Exercise directions: Please reproduce the entries that follow, keeping each word intact.

Data for analysis section start

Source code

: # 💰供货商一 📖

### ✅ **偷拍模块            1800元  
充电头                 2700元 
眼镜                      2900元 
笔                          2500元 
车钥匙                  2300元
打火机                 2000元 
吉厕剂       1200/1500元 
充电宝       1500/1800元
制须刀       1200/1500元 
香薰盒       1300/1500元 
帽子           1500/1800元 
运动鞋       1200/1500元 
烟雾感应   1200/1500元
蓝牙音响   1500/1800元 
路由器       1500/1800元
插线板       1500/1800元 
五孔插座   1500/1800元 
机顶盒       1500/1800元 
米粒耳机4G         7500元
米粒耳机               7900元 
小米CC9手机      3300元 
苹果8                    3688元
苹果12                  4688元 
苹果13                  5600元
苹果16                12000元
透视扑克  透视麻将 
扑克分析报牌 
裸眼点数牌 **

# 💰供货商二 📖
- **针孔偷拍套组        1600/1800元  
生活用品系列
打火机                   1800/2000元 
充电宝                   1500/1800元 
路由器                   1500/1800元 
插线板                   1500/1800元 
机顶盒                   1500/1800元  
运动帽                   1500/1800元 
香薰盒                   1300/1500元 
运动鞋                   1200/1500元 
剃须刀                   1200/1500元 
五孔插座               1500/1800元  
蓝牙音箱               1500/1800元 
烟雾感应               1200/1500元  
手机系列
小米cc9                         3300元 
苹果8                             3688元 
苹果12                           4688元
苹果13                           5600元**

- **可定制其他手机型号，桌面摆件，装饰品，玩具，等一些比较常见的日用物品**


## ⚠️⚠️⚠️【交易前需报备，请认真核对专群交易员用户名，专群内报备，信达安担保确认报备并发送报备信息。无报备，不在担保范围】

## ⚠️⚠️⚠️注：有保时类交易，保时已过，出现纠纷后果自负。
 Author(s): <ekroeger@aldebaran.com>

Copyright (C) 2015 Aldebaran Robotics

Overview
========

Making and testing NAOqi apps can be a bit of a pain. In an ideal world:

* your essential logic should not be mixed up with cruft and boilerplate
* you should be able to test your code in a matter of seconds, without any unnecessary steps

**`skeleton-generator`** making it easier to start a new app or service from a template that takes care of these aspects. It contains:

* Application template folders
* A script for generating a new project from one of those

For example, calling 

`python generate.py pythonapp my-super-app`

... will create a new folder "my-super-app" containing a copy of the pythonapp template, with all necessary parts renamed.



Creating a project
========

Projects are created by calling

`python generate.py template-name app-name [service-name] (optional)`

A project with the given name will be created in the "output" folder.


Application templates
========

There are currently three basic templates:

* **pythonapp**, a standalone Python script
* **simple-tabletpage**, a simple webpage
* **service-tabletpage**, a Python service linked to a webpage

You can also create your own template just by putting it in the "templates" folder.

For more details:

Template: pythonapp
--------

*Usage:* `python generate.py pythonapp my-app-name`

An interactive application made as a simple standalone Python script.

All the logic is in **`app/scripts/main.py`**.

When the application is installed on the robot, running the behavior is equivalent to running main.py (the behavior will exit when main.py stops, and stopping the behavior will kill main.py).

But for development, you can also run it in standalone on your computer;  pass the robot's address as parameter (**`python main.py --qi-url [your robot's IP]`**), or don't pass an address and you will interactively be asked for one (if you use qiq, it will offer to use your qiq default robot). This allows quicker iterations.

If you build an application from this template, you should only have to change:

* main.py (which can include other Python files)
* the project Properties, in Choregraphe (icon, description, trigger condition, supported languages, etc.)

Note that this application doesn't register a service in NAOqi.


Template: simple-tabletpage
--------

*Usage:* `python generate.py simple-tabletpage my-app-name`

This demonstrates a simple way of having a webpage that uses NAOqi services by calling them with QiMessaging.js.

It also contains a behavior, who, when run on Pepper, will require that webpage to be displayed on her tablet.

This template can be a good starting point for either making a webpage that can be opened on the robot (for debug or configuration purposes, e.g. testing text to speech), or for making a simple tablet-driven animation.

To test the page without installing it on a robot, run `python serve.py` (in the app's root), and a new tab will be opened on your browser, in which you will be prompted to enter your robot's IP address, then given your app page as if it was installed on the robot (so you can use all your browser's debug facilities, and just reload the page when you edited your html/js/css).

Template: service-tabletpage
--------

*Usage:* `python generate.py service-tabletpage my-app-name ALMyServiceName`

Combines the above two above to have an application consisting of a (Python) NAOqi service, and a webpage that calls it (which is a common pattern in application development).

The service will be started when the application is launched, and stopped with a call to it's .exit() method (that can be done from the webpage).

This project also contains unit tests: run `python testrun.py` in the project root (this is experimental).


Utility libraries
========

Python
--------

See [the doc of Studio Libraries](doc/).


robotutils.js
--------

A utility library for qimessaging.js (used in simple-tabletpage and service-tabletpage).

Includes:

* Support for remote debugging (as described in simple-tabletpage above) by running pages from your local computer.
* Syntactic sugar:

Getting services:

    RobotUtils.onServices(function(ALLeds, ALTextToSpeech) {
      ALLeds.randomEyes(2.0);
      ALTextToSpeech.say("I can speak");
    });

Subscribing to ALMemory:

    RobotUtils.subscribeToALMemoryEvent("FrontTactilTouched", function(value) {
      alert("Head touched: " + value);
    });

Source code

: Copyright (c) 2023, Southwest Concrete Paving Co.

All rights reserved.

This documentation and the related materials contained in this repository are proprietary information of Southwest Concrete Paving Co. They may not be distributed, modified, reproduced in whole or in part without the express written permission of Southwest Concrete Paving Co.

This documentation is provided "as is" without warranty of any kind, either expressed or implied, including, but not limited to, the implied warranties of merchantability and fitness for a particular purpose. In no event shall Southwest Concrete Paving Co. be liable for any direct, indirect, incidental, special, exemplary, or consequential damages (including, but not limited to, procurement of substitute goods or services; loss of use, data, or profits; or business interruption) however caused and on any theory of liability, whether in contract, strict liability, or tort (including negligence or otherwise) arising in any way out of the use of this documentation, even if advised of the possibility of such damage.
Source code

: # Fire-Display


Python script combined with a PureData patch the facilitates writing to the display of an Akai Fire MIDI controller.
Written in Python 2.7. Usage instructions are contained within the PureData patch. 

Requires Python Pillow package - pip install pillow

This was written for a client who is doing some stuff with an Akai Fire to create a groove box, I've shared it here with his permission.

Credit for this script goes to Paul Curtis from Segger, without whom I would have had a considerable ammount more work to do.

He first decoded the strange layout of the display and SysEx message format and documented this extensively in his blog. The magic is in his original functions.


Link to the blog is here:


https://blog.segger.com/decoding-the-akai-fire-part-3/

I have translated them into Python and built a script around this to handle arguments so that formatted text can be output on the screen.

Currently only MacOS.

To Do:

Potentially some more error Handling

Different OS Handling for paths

Data for analysis section end

Result below:
Source code

: # 💰供货商一 📖

### ✅ **偷拍模块            1800元  
充电头                 2700元 
眼镜                      2900元 
笔                          2500元 
车钥匙                  2300元
打火机                 2000元 
吉厕剂       1200/1500元 
充电宝       1500/1800元
制须刀       1200/1500元 
香薰盒       1300/1500元 
帽子           1500/1800元 
运动鞋       1200/1500元 
烟雾感应   1200/1500元
蓝牙音响   1500/1800元 
路由器       1500/1800元
插线板       1500/1800元 
五孔插座   1500/1800元 
机顶盒       1500/1800元 
米粒耳机4G         7500元
米粒耳机               7900元 
小米CC9手机      3300元 
苹果8                    3688元
苹果12                  4688元 
苹果13                  5600元
苹果16                12000元
透视扑克  透视麻将 
扑克分析报牌 
裸眼点数牌 **

# 💰供货商二 📖
- **针孔偷拍套组        1600/1800元  
生活用品系列
打火机                   1800/2000元 
充电宝                   1500/1800元 
路由器                   1500/1800元 
插线板                   1500/1800元 
机顶盒                   1500/1800元  
运动帽                   1500/1800元 
香薰盒                   1300/1500元 
运动鞋                   1200/1500元 
剃须刀                   1200/1500元 
五孔插座               1500/1800元  
蓝牙音箱               1500/1800元 
烟雾感应               1200/1500元  
手机系列
小米cc9                         3300元 
苹果8                             3688元 
苹果12                           4688元
苹果13                           5600元**

- **可定制其他手机型号，桌面摆件，装饰品，玩具，等一些比较常见的日用物品**


## ⚠️⚠️⚠️【交易前需报备，请认真核对专群交易员用户名，专群内报备，信达安担保确认报备并发送报备信息。无报备，不在担保范围】

## ⚠️⚠️⚠️注：有保时类交易，保时已过，出现纠纷后果自负。
 Author(s): <ekroeger@aldebaran.com>

Copyright (C) 2015 Aldebaran Robotics

Overview
========

Making and testing NAOqi apps can be a bit of a pain. In an ideal world:

* your essential logic should not be mixed up with cruft and boilerplate
* you should be able to test your code in a matter of seconds, without any unnecessary steps

**`skeleton-generator`** making it easier to start a new app or service from a template that takes care of these aspects. It contains:

* Application template folders
* A script for generating a new project from one of those

For example, calling 

`python generate.py pythonapp my-super-app`

... will create a new folder "my-super-app" containing a copy of the pythonapp template, with all necessary parts renamed.



Creating a project
========

Projects are created by calling

`python generate.py template-name app-name [service-name] (optional)`

A project with the given name will be created in the "output" folder.


Application templates
========

There are currently three basic templates:

* **pythonapp**, a standalone Python script
* **simple-tabletpage**, a simple webpage
* **service-tabletpage**, a Python service linked to a webpage

You can also create your own template just by putting it in the "templates" folder.

For more details:

Template: pythonapp
--------

*Usage:* `python generate.py pythonapp my-app-name`

An interactive application made as a simple standalone Python script.

All the logic is in **`app/scripts/main.py`**.

When the application is installed on the robot, running the behavior is equivalent to running main.py (the behavior will exit when main.py stops, and stopping the behavior will kill main.py).

But for development, you can also run it in standalone on your computer;  pass the robot's address as parameter (**`python main.py --qi-url [your robot's IP]`**), or don't pass an address and you will interactively be asked for one (if you use qiq, it will offer to use your qiq default robot). This allows quicker iterations.

If you build an application from this template, you should only have to change:

* main.py (which can include other Python files)
* the project Properties, in Choregraphe (icon, description, trigger condition, supported languages, etc.)

Note that this application doesn't register a service in NAOqi.


Template: simple-tabletpage
--------

*Usage:* `python generate.py simple-tabletpage my-app-name`

This demonstrates a simple way of having a webpage that uses NAOqi services by calling them with QiMessaging.js.

It also contains a behavior, who, when run on Pepper, will require that webpage to be displayed on her tablet.

This template can be a good starting point for either making a webpage that can be opened on the robot (for debug or configuration purposes, e.g. testing text to speech), or for making a simple tablet-driven animation.

To test the page without installing it on a robot, run `python serve.py` (in the app's root), and a new tab will be opened on your browser, in which you will be prompted to enter your robot's IP address, then given your app page as if it was installed on the robot (so you can use all your browser's debug facilities, and just reload the page when you edited your html/js/css).

Template: service-tabletpage
--------

*Usage:* `python generate.py service-tabletpage my-app-name ALMyServiceName`

Combines the above two above to have an application consisting of a (Python) NAOqi service, and a webpage that calls it (which is a common pattern in application development).

The service will be started when the application is launched, and stopped with a call to it's .exit() method (that can be done from the webpage).

This project also contains unit tests: run `python testrun.py` in the project root (this is experimental).


Utility libraries
========

Python
--------

See [the doc of Studio Libraries](doc/).


robotutils.js
--------

A utility library for qimessaging.js (used in simple-tabletpage and service-tabletpage).

Includes:

* Support for remote debugging (as described in simple-tabletpage above) by running pages from your local computer.
* Syntactic sugar:

Getting services:

    RobotUtils.onServices(function(ALLeds, ALTextToSpeech) {
      ALLeds.randomEyes(2.0);
      ALTextToSpeech.say("I can speak");
    });

Subscribing to ALMemory:

    RobotUtils.subscribeToALMemoryEvent("FrontTactilTouched", function(value) {
      alert("Head touched: " + value);
    });

Source code

: Copyright (c) 2023, Southwest Concrete Paving Co.

All rights reserved.

This documentation and the related materials contained in this repository are proprietary information of Southwest Concrete Paving Co. They may not be distributed, modified, reproduced in whole or in part without the express written permission of Southwest Concrete Paving Co.

This documentation is provided "as is" without warranty of any kind, either expressed or implied, including, but not limited to, the implied warranties of merchantability and fitness for a particular purpose. In no event shall Southwest Concrete Paving Co. be liable for any direct, indirect, incidental, special, exemplary, or consequential damages (including, but not limited to, procurement of substitute goods or services; loss of use, data, or profits; or business interruption) however caused and on any theory of liability, whether in contract, strict liability, or tort (including negligence or otherwise) arising in any way out of the use of this documentation, even if advised of the possibility of such damage.
Source code

: # Fire-Display


Python script combined with a PureData patch the facilitates writing to the display of an Akai Fire MIDI controller.
Written in Python 2.7. Usage instructions are contained within the PureData patch. 

Requires Python Pillow package - pip install pillow

This was written for a client who is doing some stuff with an Akai Fire to create a groove box, I've shared it here with his permission.

Credit for this script goes to Paul Curtis from Segger, without whom I would have had a considerable ammount more work to do.

He first decoded the strange layout of the display and SysEx message format and documented this extensively in his blog. The magic is in his original functions.


Link to the blog is here:


https://blog.segger.com/decoding-the-akai-fire-part-3/

I have translated them into Python and built a script around this to handle arguments so that formatted text can be output on the screen.

Currently only MacOS.

To Do:

Potentially some more error Handling

Different OS Handling for paths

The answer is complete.